Sparkle Motion is an open source lighting design and collaborative performance system, created for BAAAHS but designed to be useful for many other sorts of installation. The general architecture is a distributed processing system, where numerous low-cost rendering engines (Brains, based on the esp32 microcontroller) are coordinated by a central entity (Pinky). DMX fixtures can also be controlled.
This document lays out the various components and APIs of Sparkle Motion.
| Term | Definition |
|---|---|
| Brain | A tiny server running on custom hardware which is physically connected to a surface's LEDs. A Brain runs shaders, taking direction from Pinky. |
| Gadget | A source of external data, which could be directly controlled by a user (such as a color picker or sliders), or data collected from sensors (such as audio spectral analysis). |
| Mapper | A program running on as-yet undefined hardware which uses computer vision techniques to map Brains to surfaces. |
| Model | A 3D model of surfaces and moving heads. For BAAAHS, it includes panels and other surfaces, plus the eyes. Models may have installation-specific terminology of their own. |
| Moving Head | A programmable moving spotlight. |
| Pinky | A single Linux-ish server which runs shows and coordinates Brains. |
| Shader | A program running on each Brain which sets the color of its LEDs based on data from a show. Multiple shaders can be combined to control the color of each LED. |
| Simulator | A full system simulator for Sparkle Motion that runs in a normal web browser. |
| Show | A program running on Pinky which configures shaders for surfaces, takes input from gadgets, and sends data to shaders. |
| Show Runner | A component of Pinky which hosts shows, providing access to gadgets and shaders. |
| Surface | A (roughly) flat surface illuminated with controllable LEDs (such as a panel). LEDs on a surface are directly connected to a Brain. For BAAAHS, surfaces include panels plus the face, ears, hooves, and tail. |
| Visualizer | Component of Sparkle Mothin which creates 3D-rendered previews of the model as illuminated by a show. |
| Web UI | A browser-based interface for selecting shows, presenting gadgets, and otherwise controlling the system. |
Sparkle Motion is mostly written in Kotlin, with smaller sections written in C/C++ and JavaScript. Most development can occur inside the simulator.

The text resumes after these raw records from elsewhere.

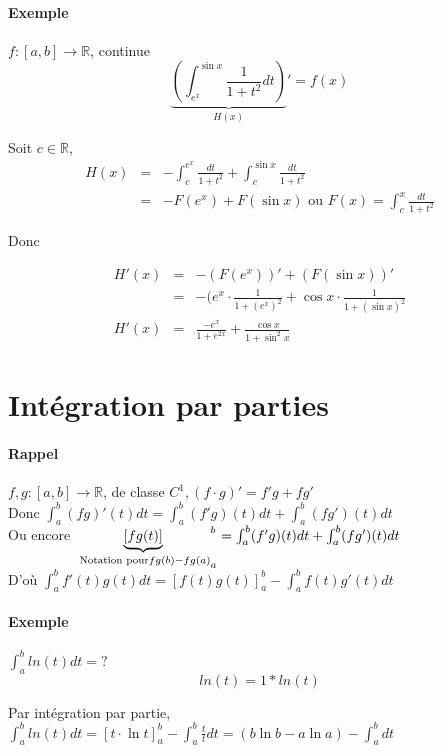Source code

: 	\paragraph{Exemple} $f:[a, b] \rightarrow \mathbb{R}$, continue \[\underbrace{(\int_{e^x}^{\sin x} \frac{1}{1+t^2} dt)}_{H(x)}' = f(x)\]

	Soit $c \in \mathbb{R}$, \[\begin{array}{rclr}
		H(x) &=& -\int^{e^x}_c \frac{dt}{1+t^2} + \int_c^{\sin x} \frac{dt}{1+t^2} \\
				   &=& -F(e^x) + F(\sin x) \text{ ou } F(x) = \int_c^x \frac{dt}{1+t^2} \end{array}\]

	\begin{center}
		Donc
	\end{center}
	\[\begin{array}{rcl}
			H'(x) &=& -(F(e^x))' + (F(\sin x))' \\
						   &=& - (e^x \cdot \frac{1}{1+(e^x)^2} + \cos x \cdot \frac{1}{1+(\sin x)^2} \\
	H'(x) &=& \frac{-e^x}{1+e^{2x}} + \frac{\cos x}{1+\sin^2 x} \end{array}\]

			\section{Intégration par parties}

			\paragraph{Rappel} $f, g : [a, b] \rightarrow \mathbb{R}$, de classe $C^1, (f\cdot g)' = f'g+fg'$ ~\\
			Donc $\int_a^b (fg)'(t)dt = \int_a^b(f'g)(t)dt + \int_a^b(fg')(t)dt$ ~\\
			Ou encore ${\underbrace{[fg(t)]}_{\text{ Notation pour} ~\\ fg(b) - fg(a) } }^b_a = \int_a^b(f'g)(t)dt + \int_a^b(fg')(t)dt$ ~\\

			D'où $\int_a^b f'(t)g(t)dt = [f(t)g(t)]_a^b - \int_a^b f(t)g'(t)dt$

			\paragraph{Exemple} $\int_a^b ln(t)dt = ?$ \[ln(t) = 1 * ln(t)\]

		Par intégration par partie, $\int_a^b ln(t)dt = [t\cdot \ln t]^b_a - \int_a^b \frac{t}{t}dt = (b \ln b - a \ln a) - \int_a^b dt$

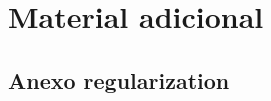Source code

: \chapter{Material adicional}
\label{chap:adicional}

\section{Anexo regularization}
\label{sec:Anexo regularization}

To set up your development environment, see directions here.
Longer term, our intent is to make it possible to package custom shows, gadgets, and shaders together (e.g. in a zip archive) and load them into a running Sparkle Motion instance. Currently they need to be added directly to the Sparkle Motion codebase.
Shows take input from gadgets and use it to configure shaders, creating pretty stuff on surfaces.

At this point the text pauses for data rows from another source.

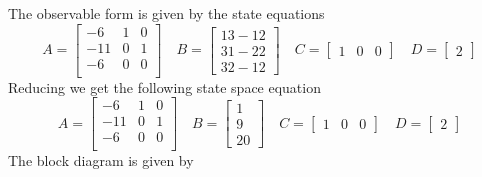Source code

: \documentclass{article}
\begin{document}
\newline
The observable form is given by the state equations
$$
A =
\begin{bmatrix}
-6  & 1 & 0 \\
-11 & 0 & 1 \\
-6  & 0 & 0 \\
\end{bmatrix}
\quad
B =
\begin{bmatrix}
13 - 12 \\ 31 - 22 \\ 32 - 12
\end{bmatrix}
\quad
C =
\begin{bmatrix} 1 & 0 & 0 \end{bmatrix}
\quad
D =
\begin{bmatrix}
2
\end{bmatrix}
$$
Reducing we get the following state space equation
$$
A =
\begin{bmatrix}
-6  & 1 & 0 \\
-11 & 0 & 1 \\
-6  & 0 & 0 \\
\end{bmatrix}
\quad
B =
\begin{bmatrix} 1 \\ 9 \\ 20 \end{bmatrix}
\quad
C =
\begin{bmatrix}
1 & 0 & 0
\end{bmatrix}
\quad
D =
\begin{bmatrix}
2
\end{bmatrix}
$$
The block diagram is given by
\end{document}
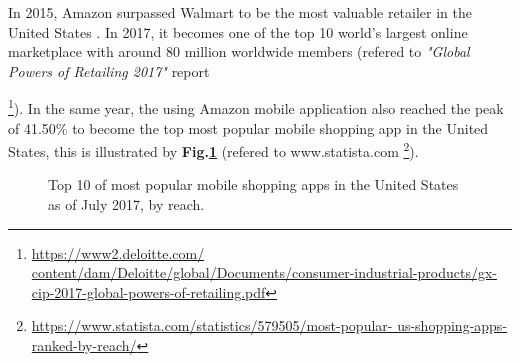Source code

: In 2015, Amazon surpassed Walmart to be the most valuable retailer in the United States \cite{kantor2015inside}. 
In 2017, it becomes one of the top 10 world's largest online marketplace with around 80 million worldwide members 
(refered to \textit{"Global Powers of Retailing 2017"} report {\footnote{\url{https://www2.deloitte.com/
content/dam/Deloitte/global/Documents/consumer-industrial-products/gx-cip-2017-global-powers-of-retailing.pdf}}). 
In the same year, the using Amazon mobile application also reached the peak of 41.50\% to become the top most 
popular mobile shopping app in the United States, this is illustrated by \textbf{Fig.\ref{fig:statistic}} 
(refered to www.statista.com {\footnote{\url{https://www.statista.com/statistics/579505/most-popular-
us-shopping-apps-ranked-by-reach/}}}). 

\begin{figure}[!h]
	\begin{center}
	\end{center}
	\caption{\label{fig:statistic} Top 10 of most popular mobile shopping apps in the United States as of July 2017, by reach.}
\end{figure}

}
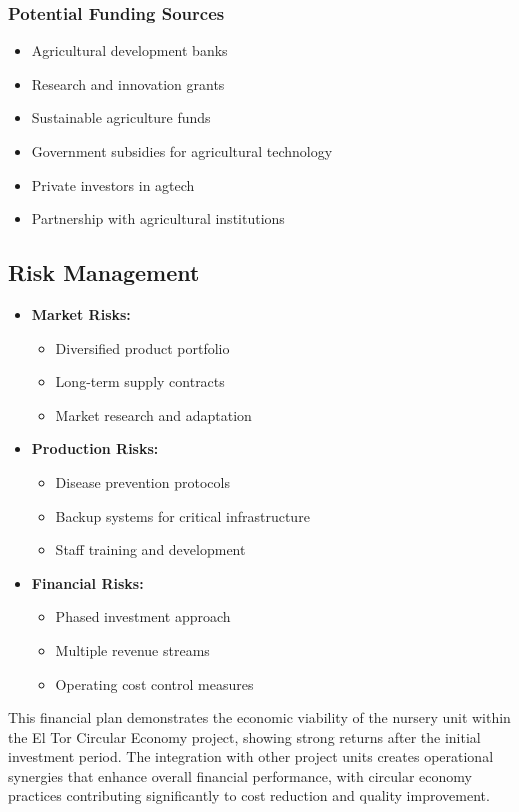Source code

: \subsubsection{Potential Funding Sources}
\begin{itemize}
    \item Agricultural development banks
    \item Research and innovation grants
    \item Sustainable agriculture funds
    \item Government subsidies for agricultural technology
    \item Private investors in agtech
    \item Partnership with agricultural institutions
\end{itemize}

\subsection{Risk Management}
\begin{itemize}
    \item \textbf{Market Risks:}
    \begin{itemize}
        \item Diversified product portfolio
        \item Long-term supply contracts
        \item Market research and adaptation
    \end{itemize}
    
    \item \textbf{Production Risks:}
    \begin{itemize}
        \item Disease prevention protocols
        \item Backup systems for critical infrastructure
        \item Staff training and development
    \end{itemize}
    
    \item \textbf{Financial Risks:}
    \begin{itemize}
        \item Phased investment approach
        \item Multiple revenue streams
        \item Operating cost control measures
    \end{itemize}
\end{itemize}

This financial plan demonstrates the economic viability of the nursery unit within the El Tor Circular Economy project, showing strong returns after the initial investment period. The integration with other project units creates operational synergies that enhance overall financial performance, with circular economy practices contributing significantly to cost reduction and quality improvement.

At the code level, shows acquire inputs and shader outputs during an initialization phase, and implement a single method
nextFrame(), in which the show performs whatever calculations are needed to update the shaders.
Shows are permitted to retain state between frames.

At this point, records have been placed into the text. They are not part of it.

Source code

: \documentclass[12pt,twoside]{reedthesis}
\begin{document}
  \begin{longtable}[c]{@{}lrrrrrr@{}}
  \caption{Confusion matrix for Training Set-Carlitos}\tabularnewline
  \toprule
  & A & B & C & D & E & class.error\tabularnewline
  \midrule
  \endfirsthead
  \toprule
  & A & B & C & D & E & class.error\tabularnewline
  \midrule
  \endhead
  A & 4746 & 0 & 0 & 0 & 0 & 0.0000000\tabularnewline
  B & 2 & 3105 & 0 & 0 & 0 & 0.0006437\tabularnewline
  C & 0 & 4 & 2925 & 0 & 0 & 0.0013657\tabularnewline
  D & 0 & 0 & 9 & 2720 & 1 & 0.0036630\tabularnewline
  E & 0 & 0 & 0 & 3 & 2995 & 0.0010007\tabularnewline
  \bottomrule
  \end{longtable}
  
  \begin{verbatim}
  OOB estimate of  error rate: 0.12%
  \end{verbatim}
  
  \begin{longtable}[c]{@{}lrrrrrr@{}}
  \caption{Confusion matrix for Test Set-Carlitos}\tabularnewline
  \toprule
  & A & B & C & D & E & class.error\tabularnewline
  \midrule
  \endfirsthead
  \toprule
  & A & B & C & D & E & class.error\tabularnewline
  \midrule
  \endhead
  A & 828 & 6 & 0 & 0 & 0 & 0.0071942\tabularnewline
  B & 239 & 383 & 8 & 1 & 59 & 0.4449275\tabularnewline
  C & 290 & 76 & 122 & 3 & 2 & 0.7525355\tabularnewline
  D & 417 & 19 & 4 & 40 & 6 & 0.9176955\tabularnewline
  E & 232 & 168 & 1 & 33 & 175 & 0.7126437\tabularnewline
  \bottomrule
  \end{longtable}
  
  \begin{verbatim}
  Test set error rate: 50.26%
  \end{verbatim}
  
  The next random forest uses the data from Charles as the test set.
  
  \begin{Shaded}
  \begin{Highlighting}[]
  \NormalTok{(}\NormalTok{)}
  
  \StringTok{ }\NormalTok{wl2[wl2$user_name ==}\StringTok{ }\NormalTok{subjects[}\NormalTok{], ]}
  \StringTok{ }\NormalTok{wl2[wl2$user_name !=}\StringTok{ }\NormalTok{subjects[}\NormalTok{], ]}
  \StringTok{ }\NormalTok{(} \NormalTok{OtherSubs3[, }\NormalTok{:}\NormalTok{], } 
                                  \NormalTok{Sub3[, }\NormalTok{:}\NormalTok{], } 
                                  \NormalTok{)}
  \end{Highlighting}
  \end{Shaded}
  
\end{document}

Shows may request input from any of several types of gadgets. Shows may optionally provide a description of the gadget's purpose.
val primaryColorBuf = showRunner.getGadgetBuffer(SingleColorGadget("Primary Color"))
fun nextFrame() {
println("Primary color is ${primaryColorBuf.color}.")
}- Single color
- Palette of colors (of arbitrary size, but probably 6 or fewer)
- Slider (float, 0 to 1 continuous)
- Momentary switch (boolean)
- Toggle switch (boolean)
- X/Y Coordinates (two floats from 0 to 1)
- 2D image of party/business side overlaid that user can pinpoint a simple (x, y) coordinate of a point in 2D space
- joystick
- Stepper knob
- bpm/phrasing
- spectral analysis
- geocompass / accelerometer
Shows may specify a shader (or an composition of shaders) for each surface. Every type of shader has a corresponding
ShaderBuffer type, used to communicate from shows to shaders. Find
existing shaders you like, or
write your own!
val shaderBuffers = model.allSurfaces.map { surface -> showRunner.getShaderBuffer(surface, SolidColorShader()) }
fun nextFrame() {
shaderBuffers.forEach { shader -> shader.color = Color.ORANGE }
}A special type of shader can be used to combine the output of two other shaders:
val solidShader = SolidShader()
val sparkleShader = SparkleShader()
val compositorShader = CompositorShader(solidShader, sparkleShader)
val shaderBuffers = sheepModel.allSurfaces.map { surface ->
val solidShaderBuffer = showRunner.getShaderBuffer(surface, solidShader)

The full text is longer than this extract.